Carolina Escobar Sarti
Alaíde Foppa Falla desapareció un 19 de diciembre de 1980. Tenía 66 años y fue secuestrada aquí en Guatemala, la tierra de su madre. Habiendo nacido en Barcelona un 3 de diciembre de 1914, de madre guatemalteca y padre argentino, Alaíde había sobrevivido a dos guerras mundiales, a la Guerra Civil Española, a la Revolución de Octubre de 1944 en nuestro país, a las luchas feministas que empujó desde México hacia todo el continente latinoamericano, y a la incertidumbre de toda madre, sobre todo la de una como ella que tuvo a dos hijos y una hija en la clandestinidad.
Había sobrevivido también a la muerte de Juan Pablo, su hijo menor, y a la de su marido, Alfonso. Pero no pudo sobrevivir a la G-2, fuerza represora del gobierno militar del general Romeo Lucas García, ni a las tácticas mortales de su celador, Donaldo Álvarez Ruiz. Con ella desapareció también su piloto, Leocadio Ajtún Chiroy, según se relata en una noticia de diario El Gráfico, del 22 de diciembre de ese mismo año.
Treinta años después, su familia la hace aparecer. Silvia, Julio y Laura, sus tres hijos, junto al Grupo de Apoyo Mutuo (GAM) y varias organizaciones y personas vinculadas a temas de justicia y derechos humanos, presentaron ayer, en el Ministerio Público y la Suprema Corte de Justicia, una demanda que permitirá encaminar el proceso hacia un juicio por desaparición forzada contra quienes se deduzcan, al final, como los responsables. ¡Treinta años después! La impunidad en este país da vergüenza.
Si hemos de referirnos en frío al “caso” de Alaíde, podemos buscarlo en el Tomo III, capítulo tercero, del Informe del REMHI. Y el antecedente de esta petición de justicia nos remite a 1999, cuando Julio Solórzano Foppa, su hijo mayor, iniciara, junto con la Fundación Rigoberta Menchú y otros familiares de víctimas, el proceso ante la Audiencia Internacional de España contra Donaldo Álvarez Ruiz y otros acusados por los delitos de tortura, genocidio y terrorismo de Estado. Sin embargo, entre aquella iniciativa y la de hoy, hay cosas que han cambiado; ahora es la familia de Alaíde la que pide justicia, no uno de sus miembros. Por otra parte, el delito por el cual ahora se pide justicia es el de desaparición forzada. Antes no se habría podido, pero los tres antecedentes en los casos de Chimaltenango, El Jute y el de Fernando García, han creado jurisprudencia en Guatemala por el delito de desaparición forzada.

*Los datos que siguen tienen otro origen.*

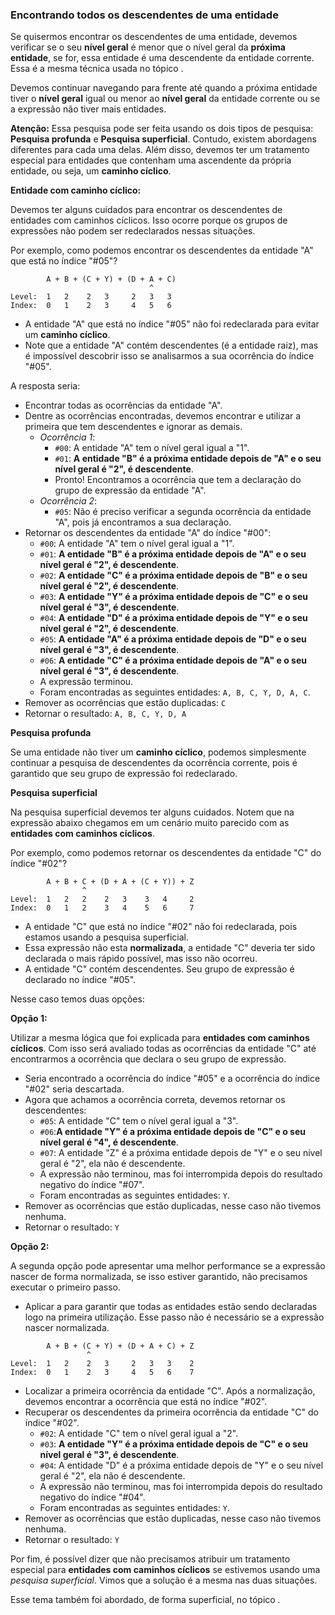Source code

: ### Encontrando todos os descendentes de uma entidade <header-set anchor-name="search-find-descendants" />

Se quisermos encontrar os descendentes de uma entidade, devemos verificar se o seu **nível geral** é menor que o nível geral da **próxima entidade**, se for, essa entidade é uma descendente da entidade corrente. Essa é a mesma técnica usada no tópico <anchor-get name="search-check-is-first-at-group-expression" />.

Devemos continuar navegando para frente até quando a próxima entidade tiver o **nível geral** igual ou menor ao **nível geral** da entidade corrente ou se a expressão não tiver mais entidades.

**Atenção:** Essa pesquisa pode ser feita usando os dois tipos de pesquisa: **Pesquisa profunda** e **Pesquisa superficial**. Contudo, existem abordagens diferentes para cada uma delas. Além disso, devemos ter um tratamento especial para entidades que contenham uma ascendente da própria entidade, ou seja, um **caminho cíclico**.

**Entidade com caminho cíclico:**

Devemos ter alguns cuidados para encontrar os descendentes de entidades com caminhos cíclicos. Isso ocorre porque os grupos de expressões não podem ser redeclarados nessas situações.

Por exemplo, como podemos encontrar os descendentes da entidade "A" que está no índice "#05"?

```
        A + B + (C + Y) + (D + A + C)
                               ^
Level:  1   2    2   3     2   3   3
Index:  0   1    2   3     4   5   6
```

* A entidade "A" que está no índice "#05" não foi redeclarada para evitar um **caminho cíclico**. 
* Note que a entidade "A" contém descendentes (é a entidade raiz), mas é impossível descobrir isso se analisarmos a sua ocorrência do índice "#05".

A resposta seria:

* Encontrar todas as ocorrências da entidade "A".
* Dentre as ocorrências encontradas, devemos encontrar e utilizar a primeira que tem descendentes e ignorar as demais.
    * _Ocorrência 1_:
        * `#00`: A entidade "A" tem o nível geral igual a "1".
        * `#01`: **A entidade "B" é a próxima entidade depois de "A" e o seu nível geral é "2", é descendente**.
        * Pronto! Encontramos a ocorrência que tem a declaração do grupo de expressão da entidade "A".
    * _Ocorrência 2_:
        * `#05`: Não é preciso verificar a segunda ocorrência da entidade "A", pois já encontramos a sua declaração.
* Retornar os descendentes da entidade "A" do índice "#00":
    * `#00`: A entidade "A" tem o nível geral igual a "1".
    * `#01`: **A entidade "B" é a próxima entidade depois de "A" e o seu nível geral é "2", é descendente**.
    * `#02`: **A entidade "C" é a próxima entidade depois de "B" e o seu nível geral é "2", é descendente**.
    * `#03`: **A entidade "Y" é a próxima entidade depois de "C" e o seu nível geral é "3", é descendente**.
    * `#04`: **A entidade "D" é a próxima entidade depois de "Y" e o seu nível geral é "2", é descendente**.
    * `#05`: **A entidade "A" é a próxima entidade depois de "D" e o seu nível geral é "3", é descendente**.
    * `#06`: **A entidade "C" é a próxima entidade depois de "A" e o seu nível geral é "3", é descendente**.
    * A expressão terminou.
    * Foram encontradas as seguintes entidades: `A, B, C, Y, D, A, C`.
* Remover as ocorrências que estão duplicadas: `C`
* Retornar o resultado: `A, B, C, Y, D, A`

**Pesquisa profunda**

Se uma entidade não tiver um **caminho cíclico**, podemos simplesmente continuar a pesquisa de descendentes da ocorrência corrente, pois é garantido que seu grupo de expressão foi redeclarado.

**Pesquisa superficial**

Na pesquisa superficial devemos ter alguns cuidados. Notem que na expressão abaixo chegamos em um cenário muito parecido com as **entidades com caminhos cíclicos**.

Por exemplo, como podemos retornar os descendentes da entidade "C" do índice "#02"?

```
        A + B + C + (D + A + (C + Y)) + Z
                ^              
Level:  1   2   2    2   3    3   4     2
Index:  0   1   2    3   4    5   6     7
```

* A entidade "C" que está no índice "#02" não foi redeclarada, pois estamos usando a pesquisa superficial.
* Essa expressão não esta **normalizada**, a entidade "C" deveria ter sido declarada o mais rápido possível, mas isso não ocorreu.
* A entidade "C" contém descendentes. Seu grupo de expressão é declarado no índice "#05".

Nesse caso temos duas opções:

**Opção 1:**

Utilizar a mesma lógica que foi explicada para **entidades com caminhos cíclicos**. Com isso será avaliado todas as ocorrências da entidade "C" até encontrarmos a ocorrência que declara o seu grupo de expressão.

* Seria encontrado a ocorrência do índice "#05" e a ocorrência do índice "#02" seria descartada.
* Agora que achamos a ocorrência correta, devemos retornar os descendentes:
    * `#05`: A entidade "C" tem o nível geral igual a "3".
    * `#06`:**A entidade "Y" é a próxima entidade depois de "C" e o seu nível geral é "4", é descendente**.
    * `#07`: A entidade "Z" é a próxima entidade depois de "Y" e o seu nível geral é "2", ela não é descendente.
    * A expressão não terminou, mas foi interrompida depois do resultado negativo do índice "#07".
    * Foram encontradas as seguintes entidades: `Y`.
* Remover as ocorrências que estão duplicadas, nesse caso não tivemos nenhuma.
* Retornar o resultado: `Y`

**Opção 2:**

A segunda opção pode apresentar uma melhor performance se a expressão nascer de forma normalizada, se isso estiver garantido, não precisamos executar o primeiro passo.

* Aplicar a <anchor-get name="normalization-3" /> para garantir que todas as entidades estão sendo declaradas logo na primeira utilização. Esse passo não é necessário se a expressão nascer normalizada.

```
        A + B + (C + Y) + (D + A + C) + Z
                 ^              
Level:  1   2    2   3     2   3   3    2
Index:  0   1    2   3     4   5   6    7
```

* Localizar a primeira ocorrência da entidade "C". Após a normalização, devemos encontrar a ocorrência que está no índice "#02".
* Recuperar os descendentes da primeira ocorrência da entidade "C" do índice "#02".
    * `#02`: A entidade "C" tem o nível geral igual a "2".
    * `#03`: **A entidade "Y" é a próxima entidade depois de "C" e o seu nível geral é "3", é descendente**.
    * `#04`: A entidade "D" é a próxima entidade depois de "Y" e o seu nível geral é "2", ela não é descendente.
    * A expressão não terminou, mas foi interrompida depois do resultado negativo do índice "#04".
    * Foram encontradas as seguintes entidades: `Y`.
* Remover as ocorrências que estão duplicadas, nesse caso não tivemos nenhuma.
* Retornar o resultado: `Y`

Por fim, é possível dizer que não precisamos atribuir um tratamento especial para **entidades com caminhos cíclicos** se estivemos usando uma _pesquisa superficial_. Vimos que a solução é a mesma nas duas situações.

Esse tema também foi abordado, de forma superficial, no tópico <anchor-get name="entity-declaration" />.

Alaíde era nuestra, pero universal. Poeta, académica y traductora, feminista, crítica de arte y madre. Nadie supo nunca cómo le daba tiempo para todo, cómo siempre tuvo tiempo para recibir a tanta gente en su casa, cómo pudo formar redes humanas en tantas partes. De familia acomodada y una vasta cultura, lo que le correspondía era “no meterse en babosadas” y reproducir el papel que se esperaba de una mujercita como ella. Pero Alaíde supo distanciarse de las referencias establecidas y acercarse a nuevas realidades. Este proceso implicó, seguramente, un sentido de pérdida de los hábitos de pensamiento y de representación cultivados hasta entonces y, por lo tanto, fue un proceso no exento de dolor. Y es que, como dice Rosi Braidotti, “ningún proceso de toma de conciencia lo está”.

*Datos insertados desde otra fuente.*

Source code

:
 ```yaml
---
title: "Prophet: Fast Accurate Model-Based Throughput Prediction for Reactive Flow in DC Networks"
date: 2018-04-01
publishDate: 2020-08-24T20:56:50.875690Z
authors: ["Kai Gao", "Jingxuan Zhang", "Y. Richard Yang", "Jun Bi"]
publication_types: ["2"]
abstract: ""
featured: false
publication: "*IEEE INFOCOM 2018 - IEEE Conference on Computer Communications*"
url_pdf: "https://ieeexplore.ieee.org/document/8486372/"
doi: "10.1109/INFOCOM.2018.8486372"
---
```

Algunos insisten en negar que nuestra guerra se cobró más de 200 mil muertes y 45 mil desapariciones; están “cansados”, dicen, de que se intente volver siempre al pasado. No se han dado cuenta de que somos muchos más los que queremos justicia para todas las Alaídes de este país. También estamos cansados, pero en nuestro caso, por algo muy distinto: por tanta impunidad y su legado de horror en Guatemala. Estamos con la familia de Alaíde.